Ketik disini

Opini

El Nino Dan Perkembangan Kondisi Musim Kemarau 2015 Di NTB

Bagikan

* Oleh : Wan Dayantolis,

(Head of Section for Data and Information Climatology Station Kediri-Mataram, The Indonesian Agency for Meteorology, Climatology and Geophysics/BMKG)

Wilayah NTB sebagaimana wilayah Indonesia lainnya hanya memiliki dua musim yaitu musim hujan dan musim kemarau. Musim hujan umumnya berlangsung mulai pertengahan November hingga akhir Maret yang dimulai dari bagian barat yaitu Pulau Lombok dan kemudian menjalar hingga Bima. Adapun musim kemarau umumnya berlangsung pada awal April hingga akhir November yang dimulai dari bagian timur yaitu Bima dan kemudian bergerak menjalar ke arah barat ke Pulau Lombok.
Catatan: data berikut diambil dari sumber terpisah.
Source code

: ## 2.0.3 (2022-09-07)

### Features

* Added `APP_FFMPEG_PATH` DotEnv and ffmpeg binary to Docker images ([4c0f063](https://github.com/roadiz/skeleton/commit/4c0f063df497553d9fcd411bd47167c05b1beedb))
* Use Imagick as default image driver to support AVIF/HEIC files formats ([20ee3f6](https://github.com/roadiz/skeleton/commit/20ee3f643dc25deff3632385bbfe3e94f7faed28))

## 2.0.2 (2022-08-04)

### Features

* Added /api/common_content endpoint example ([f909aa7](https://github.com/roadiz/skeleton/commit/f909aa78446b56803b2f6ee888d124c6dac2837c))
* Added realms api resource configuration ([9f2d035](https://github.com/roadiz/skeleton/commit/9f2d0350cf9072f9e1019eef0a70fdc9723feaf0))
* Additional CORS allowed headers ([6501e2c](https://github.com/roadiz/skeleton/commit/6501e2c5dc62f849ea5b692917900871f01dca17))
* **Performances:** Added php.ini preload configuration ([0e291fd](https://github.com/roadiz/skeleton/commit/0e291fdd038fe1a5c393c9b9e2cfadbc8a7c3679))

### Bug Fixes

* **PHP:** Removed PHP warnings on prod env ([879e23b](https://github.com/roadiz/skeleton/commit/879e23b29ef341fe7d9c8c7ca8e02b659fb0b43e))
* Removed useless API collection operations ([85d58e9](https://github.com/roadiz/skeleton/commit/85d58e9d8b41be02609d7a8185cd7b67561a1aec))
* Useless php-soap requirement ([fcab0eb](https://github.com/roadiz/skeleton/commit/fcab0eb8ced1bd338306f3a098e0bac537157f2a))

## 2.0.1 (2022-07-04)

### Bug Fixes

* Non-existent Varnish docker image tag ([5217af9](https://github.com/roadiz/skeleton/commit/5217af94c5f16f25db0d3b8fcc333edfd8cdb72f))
Secara sederhana, terdapat empat faktor pengendali musim/hujan di Indonesia yang tentunya mencakup wilayah Nusa Tenggara Barat yaitu :

– El nino dan La Nina

El Nino dan La Nina berkaitan dengan dinamika suhu muka laut di Samudera Pasifik. Pada fase EL NINO yaitu dimana saat suhu muka laut di Pasifik bagian timur menjadi lebih hangat dibanding pada bagian baratnya maka massa udara dari wilayah Indonesia akan “ditarik” menuju Pasifik bagian timur. Dampaknya curah hujan di Indonesia menjadi berkurang. Kondisi inilah yang sedang terjadi saat ini pada periode kemarau 2015 di NTB. Sebaliknya pada fase LA NINA, yaitu jika suhu muka laut di Pasifik bagian timur menjadi lebih dingin dibanding pada bagian baratnya, maka massa udara dari Pasifik akan bergerak memasuki wilayah Indonesia. Akibatnya curah hujan di Indonesia akan meningkat.

– Angin Monsun

Terjadinya musim hujan dan musim kemarau di NTB berkaitan dengan aktivitas angin monsun. Pada saat monsun baratan, maka massa udara dari Asia dan Samudera Hindia bergerak memasuki wilayah maritim Indonesia. Sifat massa udara tersebut basah sehingga meningkatkan potensi hujan yang menyebabkan sebagian besar wilayah Indonesia termasuk NTB mengalami musim hujan. Adapun pada saat monsun timuran aktif massa udara bergerak dari sekitar Benua Australia dan bagian tenggara samudera Pasifik ke arah barat Indonesia. Dengan sifat massa udaranya yang kering maka potensi hujan menjadi berkurang sehingga wilayah NTB akan mengalami kemarau. Kondisi ini yang sedang berlangsung saat ini sejak April 2015.

– Dipole Mode

Dipole Mode merupakan dinamika suhu muka laut antara pantai barat Sumatera dengan pantai bagian timur di Afrika. Jika suhu muka laut di pantai barat Sumatera lebih hangat maka massa udara dari samudera Hindia bagian barat akan memasuki wilayah Indonesia khususnya bagian barat yang berarti akan terjadi peningkatan curah hujan. Sebaliknya jika suhu muka laut di pantai barat Sumatera lebih dingin maka Indonesia akan kehilangan massa uap air karena bergerak ke pantai timur Afrika. Kondisi saat ini aktivitas Dipole Mode terpantau dalam kondisi netral yang artinya tidak ada pergerakan massa udara signifikan dari dan ke pantai timur Afrika.

– Suhu Muka Laut.

Suhu muka laut di sekitar NTB dan wilayah maritim Indonesia saat ini terpantau lebih hangat. Artinya potensi penguapan air laut yang akan berproses menjadi hujan masih berpeluang terjadi.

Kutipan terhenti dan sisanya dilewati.